Toda mi explicación para concluir que no hay una relación directa entre el oro y la inflación, es más bien una relación de segundo nivel entre el oro y los tipos de interés reales (entre los inputs está la inflación pero no es el único input). Esta relación incluye inflación, tipos de interés y sobre todo, confianza en la moneda y Estados (haciendo que las herramientas de control de inflación sean más o menos eficaces)

Volvamos al inicio: ¿Qué ha pasado esta semana?

Los tipos reales se han ido desde un mínimo por debajo del -1% hasta un máximo del -0,6%, un movimiento bastante fuerte para el periodo de tiempo que estamos tratando. Esto movimiento perjudica al oro por las razones citadas y no solo al oro, a la renta variable también, de ahí el nerviosismo que ha habido esta reciente semana.

Tipos reales positivos, un game changer absoluto

Será importante vigilar los tipos reales dado que un regreso a tipos reales positivos puede ser un game changer para la renta variable y el oro. Las letras del tesoro y en consecuencia el dólar, ganarían mucho atractivo, atrayendo una importante cantidad de flujos monetarios de los agentes económicos.

¿Por qué sería un Game Changer?

La tesis más fuerte para justificar las valoraciones actuales es el entorno de tipos de interés en mínimos históricos.

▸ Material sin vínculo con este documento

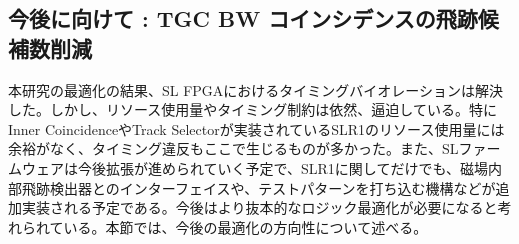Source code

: 
\subsection{今後に向けて : TGC BW コインシデンスの飛跡候補数削減}
本研究の最適化の結果、SL FPGAにおけるタイミングバイオレーションは解決した。しかし、リソース使用量やタイミング制約は依然、逼迫している。特にInner CoincidenceやTrack Selectorが実装されているSLR1のリソース使用量には余裕がなく、タイミング違反もここで生じるものが多かった。また、SLファームウェアは今後拡張が進められていく予定で、SLR1に関してだけでも、磁場内部飛跡検出器とのインターフェイスや、テストパターンを打ち込む機構などが追加実装される予定である。今後はより抜本的なロジック最適化が必要になると考れられている。本節では、今後の最適化の方向性について述べる。

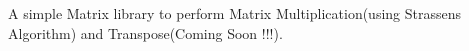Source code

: A simple Matrix library to perform Matrix Multiplication(using Strassen\textquotesingle{}s Algorithm) and Transpose(Coming Soon !!!). 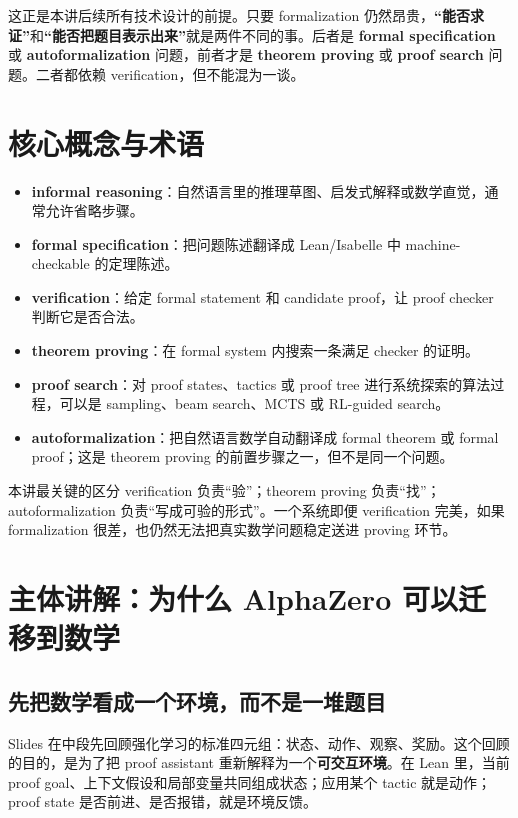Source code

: 这正是本讲后续所有技术设计的前提。只要 formalization 仍然昂贵，\textbf{“能否求证”}和\textbf{“能否把题目表示出来”}就是两件不同的事。后者是 \textbf{formal specification} 或 \textbf{autoformalization} 问题，前者才是 \textbf{theorem proving} 或 \textbf{proof search} 问题。二者都依赖 verification，但不能混为一谈。

\section{核心概念与术语}

\begin{itemize}
\item \textbf{informal reasoning}：自然语言里的推理草图、启发式解释或数学直觉，通常允许省略步骤。
\item \textbf{formal specification}：把问题陈述翻译成 Lean/Isabelle 中 machine-checkable 的定理陈述。
\item \textbf{verification}：给定 formal statement 和 candidate proof，让 proof checker 判断它是否合法。
\item \textbf{theorem proving}：在 formal system 内搜索一条满足 checker 的证明。
\item \textbf{proof search}：对 proof states、tactics 或 proof tree 进行系统探索的算法过程，可以是 sampling、beam search、MCTS 或 RL-guided search。
\item \textbf{autoformalization}：把自然语言数学自动翻译成 formal theorem 或 formal proof；这是 theorem proving 的前置步骤之一，但不是同一个问题。
\end{itemize}

\begin{knowledgebox}{本讲最关键的区分}
verification 负责“验”；theorem proving 负责“找”；autoformalization 负责“写成可验的形式”。一个系统即便 verification 完美，如果 formalization 很差，也仍然无法把真实数学问题稳定送进 proving 环节。
\end{knowledgebox}

\section{主体讲解：为什么 AlphaZero 可以迁移到数学}

\subsection{先把数学看成一个环境，而不是一堆题目}

Slides 在中段先回顾强化学习的标准四元组：状态、动作、观察、奖励。这个回顾的目的，是为了把 proof assistant 重新解释为一个\textbf{可交互环境}。在 Lean 里，当前 proof goal、上下文假设和局部变量共同组成状态；应用某个 tactic 就是动作；proof state 是否前进、是否报错，就是环境反馈。


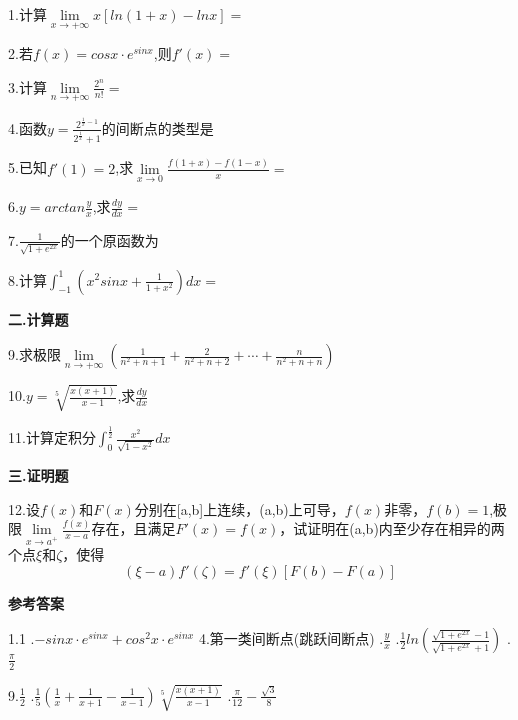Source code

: \documentclass{ctexart}
\begin{document}
1.计算$\lim\limits_{x\rightarrow +\infty}x[ln(1+x)-lnx]=$\underline{\hspace{3em}}

2.若$f(x)=cosx\cdot e^{sinx}$,则$f'(x)=$\underline{\hspace{3em}}

3.计算$\lim\limits_{n\rightarrow +\infty}\frac{2^{n}}{n!}=$\underline{\hspace{3em}}

4.函数$y=\frac{2^{\frac{1}{x}-1}}{2^{\frac{1}{x}}+1}$的间断点的类型是\underline{\hspace{3em}}

5.已知$f'(1)=2$,求$\lim\limits_{x\rightarrow 0}\frac{f(1+x)-f(1-x)}{x}=$\underline{\hspace{3em}}

6.$y=arctan\frac{y}{x}$,求$\frac{dy}{dx}=$\underline{\hspace{3em}}

7.$\frac{1}{\sqrt{1+e^{2x}}}$的一个原函数为\underline{\hspace{3em}}

8.计算$\int_{-1}^{1}(x^{2}sinx+\frac{1}{1+x^{2}})dx=$\underline{\hspace{3em}}

\textbf{二.计算题}

9.求极限$\lim\limits_{n\rightarrow +\infty}(\frac{1}{n^{2}+n+1}+\frac{2}{n^{2}+n+2}+\cdots +\frac{n}{n^{2}+n+n})$

10.$y=\sqrt[5]{\frac{x(x+1)}{x-1}}$,求$\frac{dy}{dx}$

11.计算定积分$\int_{0}^{\frac{1}{2}}\frac{x^{2}}{\sqrt{1-x^{2}}}dx$

\textbf{三.证明题}

12.设$f(x)$和$F(x)$分别在[a,b]上连续，(a,b)上可导，$f(x)$非零，$f(b)=1$,极限$\lim\limits_{x\rightarrow a^{+}}\frac{f(x)}{x-a}$存在，且满足$F'(x)=f(x)$，试证明在(a,b)内至少存在相异的两个点$\xi$和$\zeta$，使得
$$(\xi-a)f'(\zeta)=f'(\xi)[F(b)-F(a)]$$


\begin{center}
\textbf{参考答案}
\end{center}
1.1 .$-sinx\cdot e^{sinx}+cos^{2}x\cdot e^{sinx}$    \qquad 4.第一类间断点(跳跃间断点)  
.$\frac{y}{x}$  .$\frac{1}{2}ln(\frac{\sqrt{1+e^{2x}}-1}{\sqrt{1+e^{2x}}+1})$  .$\frac{\pi}{2}$

9.$\frac{1}{2}$  .$\frac{1}{5}(\frac{1}{x}+\frac{1}{x+1}-\frac{1}{x-1})\sqrt[5]{\frac{x(x+1)}{x-1}}$  .$\frac{\pi}{12}-\frac{\sqrt{3}}{8}$
\end{document}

Volver a tipos reales positivos restaría mucho valor a esa justificación por lo qué, como mínimo, es un asunto a vigilar de cerca.

¿Ha sido la inflación?

El movimiento en los tipos de interés reales no ha sido fruto de expectativas de mayor inflación, ha sido fruto de un fuerte movimiento en los tipos nominales, recordar, los tipos reales (simplificando) son tipos nominales menos inflación. Un movimiento fuerte en las expectativas de inflación nos llevaría de nuevo a tipos reales negativos más negativos, y en consecuencia, a un mayor atractivo del oro y la renta variable.